The records >>
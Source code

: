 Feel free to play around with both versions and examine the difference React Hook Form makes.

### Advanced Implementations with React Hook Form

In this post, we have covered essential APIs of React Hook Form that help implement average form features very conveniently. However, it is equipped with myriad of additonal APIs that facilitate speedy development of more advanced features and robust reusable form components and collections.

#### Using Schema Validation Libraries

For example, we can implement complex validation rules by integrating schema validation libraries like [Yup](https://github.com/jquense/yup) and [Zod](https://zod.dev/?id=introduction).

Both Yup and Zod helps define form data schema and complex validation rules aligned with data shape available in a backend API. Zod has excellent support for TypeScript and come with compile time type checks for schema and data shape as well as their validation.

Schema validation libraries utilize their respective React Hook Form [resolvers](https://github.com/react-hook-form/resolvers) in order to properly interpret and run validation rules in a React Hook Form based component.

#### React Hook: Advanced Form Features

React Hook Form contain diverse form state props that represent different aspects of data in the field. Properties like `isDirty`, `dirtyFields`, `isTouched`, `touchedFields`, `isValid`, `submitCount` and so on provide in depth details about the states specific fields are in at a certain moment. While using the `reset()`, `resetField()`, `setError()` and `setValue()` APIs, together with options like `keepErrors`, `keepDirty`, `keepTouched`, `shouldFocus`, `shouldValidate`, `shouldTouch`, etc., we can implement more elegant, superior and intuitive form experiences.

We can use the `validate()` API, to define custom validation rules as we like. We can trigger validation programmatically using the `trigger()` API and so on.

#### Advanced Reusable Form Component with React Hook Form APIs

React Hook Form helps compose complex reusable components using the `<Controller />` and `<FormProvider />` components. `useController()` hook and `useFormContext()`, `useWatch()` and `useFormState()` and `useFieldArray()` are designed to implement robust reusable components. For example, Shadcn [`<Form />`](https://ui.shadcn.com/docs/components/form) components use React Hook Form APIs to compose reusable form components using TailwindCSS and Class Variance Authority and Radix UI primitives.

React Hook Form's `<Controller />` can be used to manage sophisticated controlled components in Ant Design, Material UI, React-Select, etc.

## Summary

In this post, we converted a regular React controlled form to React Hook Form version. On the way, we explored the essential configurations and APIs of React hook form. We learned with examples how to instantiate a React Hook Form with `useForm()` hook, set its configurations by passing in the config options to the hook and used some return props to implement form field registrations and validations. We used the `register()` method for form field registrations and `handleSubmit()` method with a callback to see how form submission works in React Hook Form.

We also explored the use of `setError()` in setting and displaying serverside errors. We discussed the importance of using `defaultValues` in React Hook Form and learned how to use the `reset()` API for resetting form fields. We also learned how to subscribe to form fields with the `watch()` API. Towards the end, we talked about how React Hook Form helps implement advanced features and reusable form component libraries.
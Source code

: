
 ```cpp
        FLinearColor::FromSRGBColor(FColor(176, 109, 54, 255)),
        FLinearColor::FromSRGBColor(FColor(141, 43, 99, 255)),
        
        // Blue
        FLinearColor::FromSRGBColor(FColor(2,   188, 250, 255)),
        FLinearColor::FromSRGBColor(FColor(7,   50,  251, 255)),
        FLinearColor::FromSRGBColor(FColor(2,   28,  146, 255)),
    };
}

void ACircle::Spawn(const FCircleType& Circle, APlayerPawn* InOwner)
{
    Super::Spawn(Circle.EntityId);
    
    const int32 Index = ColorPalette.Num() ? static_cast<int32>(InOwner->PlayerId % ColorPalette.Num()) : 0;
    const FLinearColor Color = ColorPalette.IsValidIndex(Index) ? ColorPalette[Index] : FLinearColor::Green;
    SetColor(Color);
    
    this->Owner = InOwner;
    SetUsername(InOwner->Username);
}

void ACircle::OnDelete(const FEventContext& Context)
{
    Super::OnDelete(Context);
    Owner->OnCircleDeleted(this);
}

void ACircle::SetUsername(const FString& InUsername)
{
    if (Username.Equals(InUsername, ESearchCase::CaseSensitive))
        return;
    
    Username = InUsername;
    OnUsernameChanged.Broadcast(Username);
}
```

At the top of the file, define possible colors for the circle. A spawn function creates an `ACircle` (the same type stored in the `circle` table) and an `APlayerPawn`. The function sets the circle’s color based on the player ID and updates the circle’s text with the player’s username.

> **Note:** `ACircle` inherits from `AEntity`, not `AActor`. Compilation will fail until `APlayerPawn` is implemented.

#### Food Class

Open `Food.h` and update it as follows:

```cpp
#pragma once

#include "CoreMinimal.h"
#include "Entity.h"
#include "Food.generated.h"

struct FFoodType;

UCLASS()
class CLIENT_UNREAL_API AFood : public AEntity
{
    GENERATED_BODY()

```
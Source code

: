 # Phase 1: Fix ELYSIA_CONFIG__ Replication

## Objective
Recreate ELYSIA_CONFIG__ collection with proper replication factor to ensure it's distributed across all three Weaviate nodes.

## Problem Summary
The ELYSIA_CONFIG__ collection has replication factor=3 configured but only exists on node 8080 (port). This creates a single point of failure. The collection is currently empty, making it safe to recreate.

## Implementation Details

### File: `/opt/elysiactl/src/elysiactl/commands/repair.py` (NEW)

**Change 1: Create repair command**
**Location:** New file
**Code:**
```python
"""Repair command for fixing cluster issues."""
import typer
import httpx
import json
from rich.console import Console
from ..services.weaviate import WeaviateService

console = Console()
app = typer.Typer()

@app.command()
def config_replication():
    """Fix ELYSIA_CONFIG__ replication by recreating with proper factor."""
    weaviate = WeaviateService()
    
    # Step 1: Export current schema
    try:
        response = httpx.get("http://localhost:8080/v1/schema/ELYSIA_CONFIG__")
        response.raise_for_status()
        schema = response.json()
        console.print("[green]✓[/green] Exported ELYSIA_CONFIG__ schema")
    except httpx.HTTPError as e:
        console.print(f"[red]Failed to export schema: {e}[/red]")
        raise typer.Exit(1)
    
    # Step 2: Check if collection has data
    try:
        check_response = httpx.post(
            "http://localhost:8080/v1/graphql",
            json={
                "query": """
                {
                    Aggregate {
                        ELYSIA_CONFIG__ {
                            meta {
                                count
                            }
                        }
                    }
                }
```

Problem details >>
The entries above, copied exactly, form the whole answer.

Task response >>
Source code

: Feel free to play around with both versions and examine the difference React Hook Form makes.

### Advanced Implementations with React Hook Form

In this post, we have covered essential APIs of React Hook Form that help implement average form features very conveniently. However, it is equipped with myriad of additonal APIs that facilitate speedy development of more advanced features and robust reusable form components and collections.

#### Using Schema Validation Libraries

For example, we can implement complex validation rules by integrating schema validation libraries like [Yup](https://github.com/jquense/yup) and [Zod](https://zod.dev/?id=introduction).

Both Yup and Zod helps define form data schema and complex validation rules aligned with data shape available in a backend API. Zod has excellent support for TypeScript and come with compile time type checks for schema and data shape as well as their validation.

Schema validation libraries utilize their respective React Hook Form [resolvers](https://github.com/react-hook-form/resolvers) in order to properly interpret and run validation rules in a React Hook Form based component.

#### React Hook: Advanced Form Features

React Hook Form contain diverse form state props that represent different aspects of data in the field. Properties like `isDirty`, `dirtyFields`, `isTouched`, `touchedFields`, `isValid`, `submitCount` and so on provide in depth details about the states specific fields are in at a certain moment. While using the `reset()`, `resetField()`, `setError()` and `setValue()` APIs, together with options like `keepErrors`, `keepDirty`, `keepTouched`, `shouldFocus`, `shouldValidate`, `shouldTouch`, etc., we can implement more elegant, superior and intuitive form experiences.

We can use the `validate()` API, to define custom validation rules as we like. We can trigger validation programmatically using the `trigger()` API and so on.

#### Advanced Reusable Form Component with React Hook Form APIs

React Hook Form helps compose complex reusable components using the `<Controller />` and `<FormProvider />` components. `useController()` hook and `useFormContext()`, `useWatch()` and `useFormState()` and `useFieldArray()` are designed to implement robust reusable components. For example, Shadcn [`<Form />`](https://ui.shadcn.com/docs/components/form) components use React Hook Form APIs to compose reusable form components using TailwindCSS and Class Variance Authority and Radix UI primitives.

React Hook Form's `<Controller />` can be used to manage sophisticated controlled components in Ant Design, Material UI, React-Select, etc.

## Summary

In this post, we converted a regular React controlled form to React Hook Form version. On the way, we explored the essential configurations and APIs of React hook form. We learned with examples how to instantiate a React Hook Form with `useForm()` hook, set its configurations by passing in the config options to the hook and used some return props to implement form field registrations and validations. We used the `register()` method for form field registrations and `handleSubmit()` method with a callback to see how form submission works in React Hook Form.

We also explored the use of `setError()` in setting and displaying serverside errors. We discussed the importance of using `defaultValues` in React Hook Form and learned how to use the `reset()` API for resetting form fields. We also learned how to subscribe to form fields with the `watch()` API. Towards the end, we talked about how React Hook Form helps implement advanced features and reusable form component libraries.
Source code

:
 ```cpp
        FLinearColor::FromSRGBColor(FColor(176, 109, 54, 255)),
        FLinearColor::FromSRGBColor(FColor(141, 43, 99, 255)),
        
        // Blue
        FLinearColor::FromSRGBColor(FColor(2,   188, 250, 255)),
        FLinearColor::FromSRGBColor(FColor(7,   50,  251, 255)),
        FLinearColor::FromSRGBColor(FColor(2,   28,  146, 255)),
    };
}

void ACircle::Spawn(const FCircleType& Circle, APlayerPawn* InOwner)
{
    Super::Spawn(Circle.EntityId);
    
    const int32 Index = ColorPalette.Num() ? static_cast<int32>(InOwner->PlayerId % ColorPalette.Num()) : 0;
    const FLinearColor Color = ColorPalette.IsValidIndex(Index) ? ColorPalette[Index] : FLinearColor::Green;
    SetColor(Color);
    
    this->Owner = InOwner;
    SetUsername(InOwner->Username);
}

void ACircle::OnDelete(const FEventContext& Context)
{
    Super::OnDelete(Context);
    Owner->OnCircleDeleted(this);
}

void ACircle::SetUsername(const FString& InUsername)
{
    if (Username.Equals(InUsername, ESearchCase::CaseSensitive))
        return;
    
    Username = InUsername;
    OnUsernameChanged.Broadcast(Username);
}
```

At the top of the file, define possible colors for the circle. A spawn function creates an `ACircle` (the same type stored in the `circle` table) and an `APlayerPawn`. The function sets the circle’s color based on the player ID and updates the circle’s text with the player’s username.

> **Note:** `ACircle` inherits from `AEntity`, not `AActor`. Compilation will fail until `APlayerPawn` is implemented.

#### Food Class

Open `Food.h` and update it as follows:

```cpp
#pragma once

#include "CoreMinimal.h"
#include "Entity.h"
#include "Food.generated.h"

struct FFoodType;

UCLASS()
class CLIENT_UNREAL_API AFood : public AEntity
{
    GENERATED_BODY()

```
Source code

: # Phase 1: Fix ELYSIA_CONFIG__ Replication

## Objective
Recreate ELYSIA_CONFIG__ collection with proper replication factor to ensure it's distributed across all three Weaviate nodes.

## Problem Summary
The ELYSIA_CONFIG__ collection has replication factor=3 configured but only exists on node 8080 (port). This creates a single point of failure. The collection is currently empty, making it safe to recreate.

## Implementation Details

### File: `/opt/elysiactl/src/elysiactl/commands/repair.py` (NEW)

**Change 1: Create repair command**
**Location:** New file
**Code:**
```python
"""Repair command for fixing cluster issues."""
import typer
import httpx
import json
from rich.console import Console
from ..services.weaviate import WeaviateService

console = Console()
app = typer.Typer()

@app.command()
def config_replication():
    """Fix ELYSIA_CONFIG__ replication by recreating with proper factor."""
    weaviate = WeaviateService()
    
    # Step 1: Export current schema
    try:
        response = httpx.get("http://localhost:8080/v1/schema/ELYSIA_CONFIG__")
        response.raise_for_status()
        schema = response.json()
        console.print("[green]✓[/green] Exported ELYSIA_CONFIG__ schema")
    except httpx.HTTPError as e:
        console.print(f"[red]Failed to export schema: {e}[/red]")
        raise typer.Exit(1)
    
    # Step 2: Check if collection has data
    try:
        check_response = httpx.post(
            "http://localhost:8080/v1/graphql",
            json={
                "query": """
                {
                    Aggregate {
                        ELYSIA_CONFIG__ {
                            meta {
                                count
                            }
                        }
                    }
                }
```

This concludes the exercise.